** DATA PROVIDED **

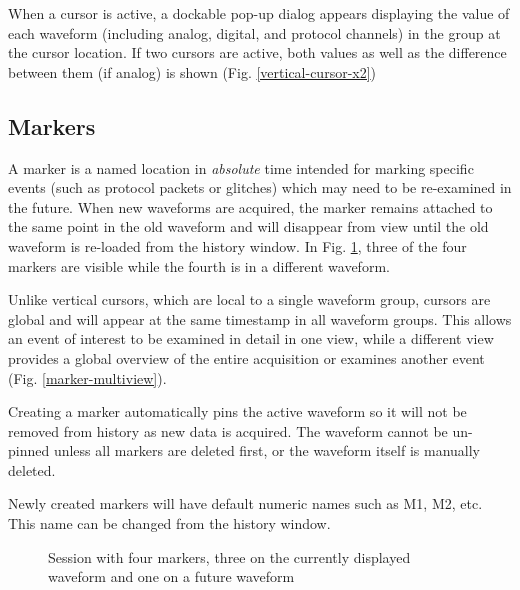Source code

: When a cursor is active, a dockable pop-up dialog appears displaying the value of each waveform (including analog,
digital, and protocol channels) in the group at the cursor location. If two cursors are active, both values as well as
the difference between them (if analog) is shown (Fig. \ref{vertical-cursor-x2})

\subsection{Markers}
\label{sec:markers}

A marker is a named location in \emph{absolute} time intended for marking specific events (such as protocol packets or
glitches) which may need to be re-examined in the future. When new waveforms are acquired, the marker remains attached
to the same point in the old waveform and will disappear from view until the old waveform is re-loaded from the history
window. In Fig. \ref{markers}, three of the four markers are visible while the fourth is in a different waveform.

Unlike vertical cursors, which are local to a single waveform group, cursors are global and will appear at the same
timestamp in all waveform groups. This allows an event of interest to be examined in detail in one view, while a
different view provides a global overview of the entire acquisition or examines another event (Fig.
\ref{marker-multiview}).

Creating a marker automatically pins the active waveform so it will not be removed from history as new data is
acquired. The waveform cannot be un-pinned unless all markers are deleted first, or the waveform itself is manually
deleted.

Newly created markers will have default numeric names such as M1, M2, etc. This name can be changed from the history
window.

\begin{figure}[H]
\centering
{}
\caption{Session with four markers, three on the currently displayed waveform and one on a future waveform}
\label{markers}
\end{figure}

** ASSIGNMENT **
Starting with the opening line of the listing, write out each line exactly until the line that contains "Unlike vertical cursors, which" has been included; skip the pictures.

** ANSWER SPACE **
Source code

: When a cursor is active, a dockable pop-up dialog appears displaying the value of each waveform (including analog,
digital, and protocol channels) in the group at the cursor location. If two cursors are active, both values as well as
the difference between them (if analog) is shown (Fig. \ref{vertical-cursor-x2})

\subsection{Markers}
\label{sec:markers}

A marker is a named location in \emph{absolute} time intended for marking specific events (such as protocol packets or
glitches) which may need to be re-examined in the future. When new waveforms are acquired, the marker remains attached
to the same point in the old waveform and will disappear from view until the old waveform is re-loaded from the history
window. In Fig. \ref{markers}, three of the four markers are visible while the fourth is in a different waveform.

Unlike vertical cursors, which are local to a single waveform group, cursors are global and will appear at the same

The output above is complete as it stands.